◆ Exercise objective: Leave the images out, and otherwise write out each entry exactly.

Source texts of formatted documents
+++++

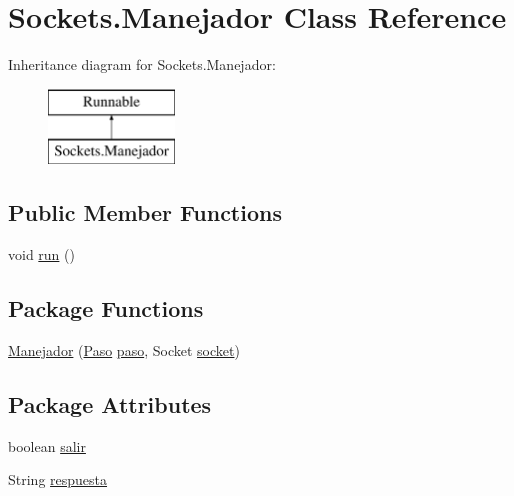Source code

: \hypertarget{class_sockets_1_1_manejador}{}\section{Sockets.\+Manejador Class Reference}
\label{class_sockets_1_1_manejador}
Inheritance diagram for Sockets.\+Manejador\+:\begin{figure}[H]
\begin{center}
\leavevmode
\includegraphics[height=2.000000cm]{class_sockets_1_1_manejador}
\end{center}
\end{figure}
\subsection*{Public Member Functions}
\begin{DoxyCompactItemize}
\item 
void \mbox{\hyperlink{class_sockets_1_1_manejador_a6f0db35c12ec8b3dc008fa0e8d07324f}{run}} ()
\end{DoxyCompactItemize}
\subsection*{Package Functions}
\begin{DoxyCompactItemize}
\item 
\mbox{\hyperlink{class_sockets_1_1_manejador_a074d5730fb98ef489d0af3786f5e58cb}{Manejador}} (\mbox{\hyperlink{class_sockets_1_1_paso}{Paso}} \mbox{\hyperlink{class_sockets_1_1_manejador_a9eebde9281de4525c33c8cf7ee278975}{paso}}, Socket \mbox{\hyperlink{class_sockets_1_1_manejador_a71819caa3c23e76fcd4faa94377cae72}{socket}})
\end{DoxyCompactItemize}
\subsection*{Package Attributes}
\begin{DoxyCompactItemize}
\item 
boolean \mbox{\hyperlink{class_sockets_1_1_manejador_aa1ef67c0efe69c6b47c193c8d49a84f4}{salir}}
\item 
String \mbox{\hyperlink{class_sockets_1_1_manejador_a88d7f7ec2ce70bf96c09b715358b1b9b}{respuesta}}
\end{DoxyCompactItemize}
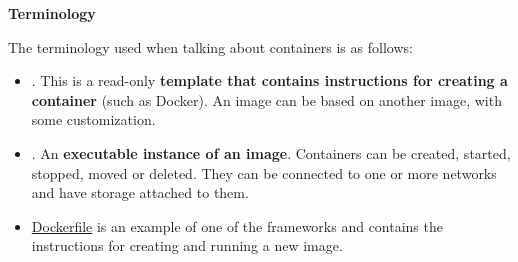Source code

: \begin{flushleft}
    \textcolor{Green3}{ \textbf{Terminology}}
\end{flushleft}
The terminology used when talking about containers is as follows:
\begin{itemize}
    \item {}. This is a read-only \textbf{template that contains instructions for creating a container} (such as Docker). An image can be based on another image, with some customization.

    \item {}. An \textbf{executable instance of an image}. Containers can be created, started, stopped, moved or deleted. They can be connected to one or more networks and have storage attached to them.

    \item \href{https://docs.docker.com/get-started/02_our_app/}{Dockerfile} is an example of one of the frameworks and contains the instructions for creating and running a new image.
\end{itemize}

+++++

◆ Response to the exercise:
Source code

: \hypertarget{class_sockets_1_1_manejador}{}\section{Sockets.\+Manejador Class Reference}
\label{class_sockets_1_1_manejador}
Inheritance diagram for Sockets.\+Manejador\+:\begin{figure}[H]
\begin{center}
\leavevmode
\includegraphics[height=2.000000cm]{class_sockets_1_1_manejador}
\end{center}
\end{figure}
\subsection*{Public Member Functions}
\begin{DoxyCompactItemize}
\item 
void \mbox{\hyperlink{class_sockets_1_1_manejador_a6f0db35c12ec8b3dc008fa0e8d07324f}{run}} ()
\end{DoxyCompactItemize}
\subsection*{Package Functions}
\begin{DoxyCompactItemize}
\item 
\mbox{\hyperlink{class_sockets_1_1_manejador_a074d5730fb98ef489d0af3786f5e58cb}{Manejador}} (\mbox{\hyperlink{class_sockets_1_1_paso}{Paso}} \mbox{\hyperlink{class_sockets_1_1_manejador_a9eebde9281de4525c33c8cf7ee278975}{paso}}, Socket \mbox{\hyperlink{class_sockets_1_1_manejador_a71819caa3c23e76fcd4faa94377cae72}{socket}})
\end{DoxyCompactItemize}
\subsection*{Package Attributes}
\begin{DoxyCompactItemize}
\item 
boolean \mbox{\hyperlink{class_sockets_1_1_manejador_aa1ef67c0efe69c6b47c193c8d49a84f4}{salir}}
\item 
String \mbox{\hyperlink{class_sockets_1_1_manejador_a88d7f7ec2ce70bf96c09b715358b1b9b}{respuesta}}
\end{DoxyCompactItemize}
Source code

: \begin{flushleft}
    \textcolor{Green3}{ \textbf{Terminology}}
\end{flushleft}
The terminology used when talking about containers is as follows:
\begin{itemize}
    \item {}. This is a read-only \textbf{template that contains instructions for creating a container} (such as Docker). An image can be based on another image, with some customization.

    \item {}. An \textbf{executable instance of an image}. Containers can be created, started, stopped, moved or deleted. They can be connected to one or more networks and have storage attached to them.

    \item \href{https://docs.docker.com/get-started/02_our_app/}{Dockerfile} is an example of one of the frameworks and contains the instructions for creating and running a new image.
\end{itemize}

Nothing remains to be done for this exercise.